Dans un contexte où plus de 30 milliards de FCFA transitent chaque jour via le mobile money au Cameroun, la fiabilité du dispositif est essentielle pour instaurer la confiance. Au-delà de l’innovation technologique, cette carte virtuelle lève un obstacle majeur pour les étudiants camerounais. Avec un taux de bancarisation inférieur à 30 %, nombre d’entre eux étaient exclus des paiements en ligne internationaux. Jusqu’ici, acheter une formation sur Coursera, OpenClassrooms ou Udemy relevait souvent du parcours du combattant, faute de carte bancaire. Les demandes de visa électronique via la plateforme evisacam.cm ont également mis en lumière des difficultés récurrentes de paiement.

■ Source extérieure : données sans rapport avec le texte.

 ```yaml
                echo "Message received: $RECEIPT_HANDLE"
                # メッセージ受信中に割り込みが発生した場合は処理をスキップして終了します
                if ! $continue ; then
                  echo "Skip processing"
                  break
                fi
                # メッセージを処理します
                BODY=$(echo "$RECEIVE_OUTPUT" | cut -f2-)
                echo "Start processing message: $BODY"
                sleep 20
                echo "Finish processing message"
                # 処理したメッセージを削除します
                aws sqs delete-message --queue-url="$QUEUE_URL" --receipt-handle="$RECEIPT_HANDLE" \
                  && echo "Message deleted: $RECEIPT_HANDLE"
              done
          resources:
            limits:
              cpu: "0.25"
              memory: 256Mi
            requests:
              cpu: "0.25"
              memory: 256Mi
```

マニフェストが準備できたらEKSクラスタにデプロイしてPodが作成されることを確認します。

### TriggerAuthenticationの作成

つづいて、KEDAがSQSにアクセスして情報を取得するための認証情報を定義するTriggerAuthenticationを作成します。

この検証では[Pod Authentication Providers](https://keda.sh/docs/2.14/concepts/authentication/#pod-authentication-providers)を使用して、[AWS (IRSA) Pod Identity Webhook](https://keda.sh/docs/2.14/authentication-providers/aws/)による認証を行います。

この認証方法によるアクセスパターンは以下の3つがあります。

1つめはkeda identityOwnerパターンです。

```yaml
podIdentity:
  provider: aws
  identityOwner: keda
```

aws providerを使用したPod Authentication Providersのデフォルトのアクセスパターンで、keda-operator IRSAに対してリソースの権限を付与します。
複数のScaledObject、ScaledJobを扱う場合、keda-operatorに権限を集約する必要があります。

« Je pense vraiment aux étudiants qui veulent acheter leur contenu (…) Les étudiants sont bloqués », a souligné William Nlembe, évoquant une barrière invisible freinant l’insertion d’une génération ambitieuse dans l’économie numérique mondiale. Pour 2 500 FCFA par an, la carte virtuelle permet désormais de s’abonner à des services éducatifs, de régler des frais administratifs internationaux et d’accéder à des marketplaces étrangères sans intermédiaire. Dans un marché en pleine mutation — où MTN Mobile Money a également lancé sa propre carte virtuelle en décembre 2025 — la concurrence devrait stimuler l’innovation et améliorer la qualité des services.